WORK TO BE COMPLETED ▸
Every line below needs to be printed again exactly, without any of its pictures.

[[ DATA SHOWN open ]]

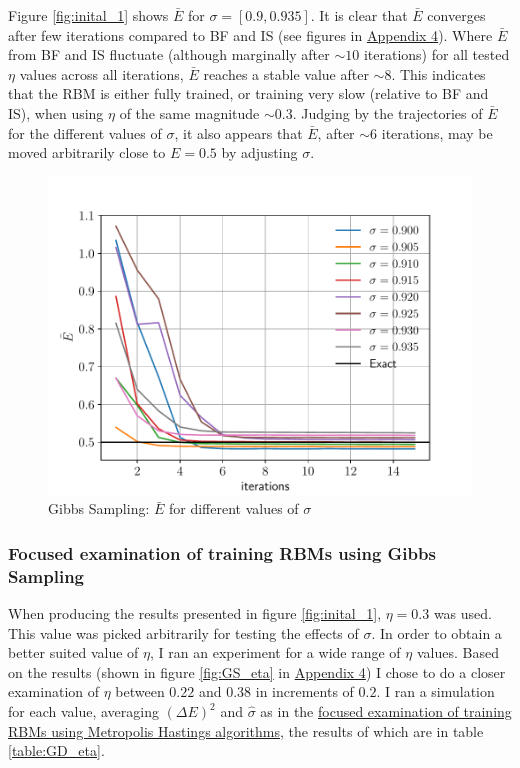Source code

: \documentclass[%
oneside,                 %
final,                   %
10pt]{article}
\begin{document}
Figure \ref{fig:inital_1} shows $\bar E$ for $\sigma=[0.9,0.935]$. It is clear that $\bar E$ converges after few iterations compared to BF and IS (see figures in \hyperref[APP_4]{Appendix 4}). Where $\bar E$ from BF and IS fluctuate (although marginally after $\sim 10$ iterations) for all tested $\eta$ values across all iterations, $\bar E$ reaches a stable value after $\sim 8$. This indicates that the RBM is either fully trained, or training very slow (relative to BF and IS), when using $\eta$ of the same magnitude $\sim 0.3$. Judging by the trajectories of $\bar E$ for the different values of $\sigma$, it also appears that $\bar E$, after $\sim 6$  iterations, may be moved arbitrarily close to $E=0.5$ by adjusting $\sigma$. 
\begin{figure}[!h]
        \centering 
         \includegraphics[scale=0.8]{../Results/sim_8/GS_sigma.pdf} 
        \caption{Gibbs Sampling:  $\bar E$ for different values of $\sigma$ }
        \label{fig:GS_sigma}   
\end{figure}  


\subsubsection{Focused examination of training RBMs using Gibbs Sampling} \label{Results_focused_GS}
When producing the results presented in figure \ref{fig:inital_1}, $\eta = 0.3$ was used. This value was picked arbitrarily for testing the effects of $\sigma$. In order to obtain a better suited value of $\eta$, I ran an experiment for a wide range of $\eta$ values. Based on the results (shown in figure \ref{fig:GS_eta} in \hyperref[APP_4]{Appendix 4}) I chose to do a closer examination of $\eta$ between $0.22$ and $0.38$ in increments of $0.2$. I ran a simulation for each value, averaging $(\Delta E)^2$ and $\hat \sigma$ as in the \hyperref[Results_focused_MH]{focused examination of training RBMs using Metropolis Hastings algorithms}, the results of which are in table \ref{table:GD_eta}. 
\end{document}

[[ DATA SHOWN closed ]]

EXERCISE RESULT ▸
Source code

: \documentclass[%
oneside,                 %
final,                   %
10pt]{article}
\begin{document}
Figure \ref{fig:inital_1} shows $\bar E$ for $\sigma=[0.9,0.935]$. It is clear that $\bar E$ converges after few iterations compared to BF and IS (see figures in \hyperref[APP_4]{Appendix 4}). Where $\bar E$ from BF and IS fluctuate (although marginally after $\sim 10$ iterations) for all tested $\eta$ values across all iterations, $\bar E$ reaches a stable value after $\sim 8$. This indicates that the RBM is either fully trained, or training very slow (relative to BF and IS), when using $\eta$ of the same magnitude $\sim 0.3$. Judging by the trajectories of $\bar E$ for the different values of $\sigma$, it also appears that $\bar E$, after $\sim 6$  iterations, may be moved arbitrarily close to $E=0.5$ by adjusting $\sigma$. 
\begin{figure}[!h]
        \centering 
         \includegraphics[scale=0.8]{../Results/sim_8/GS_sigma.pdf} 
        \caption{Gibbs Sampling:  $\bar E$ for different values of $\sigma$ }
        \label{fig:GS_sigma}   
\end{figure}  


\subsubsection{Focused examination of training RBMs using Gibbs Sampling} \label{Results_focused_GS}
When producing the results presented in figure \ref{fig:inital_1}, $\eta = 0.3$ was used. This value was picked arbitrarily for testing the effects of $\sigma$. In order to obtain a better suited value of $\eta$, I ran an experiment for a wide range of $\eta$ values. Based on the results (shown in figure \ref{fig:GS_eta} in \hyperref[APP_4]{Appendix 4}) I chose to do a closer examination of $\eta$ between $0.22$ and $0.38$ in increments of $0.2$. I ran a simulation for each value, averaging $(\Delta E)^2$ and $\hat \sigma$ as in the \hyperref[Results_focused_MH]{focused examination of training RBMs using Metropolis Hastings algorithms}, the results of which are in table \ref{table:GD_eta}. 
\end{document}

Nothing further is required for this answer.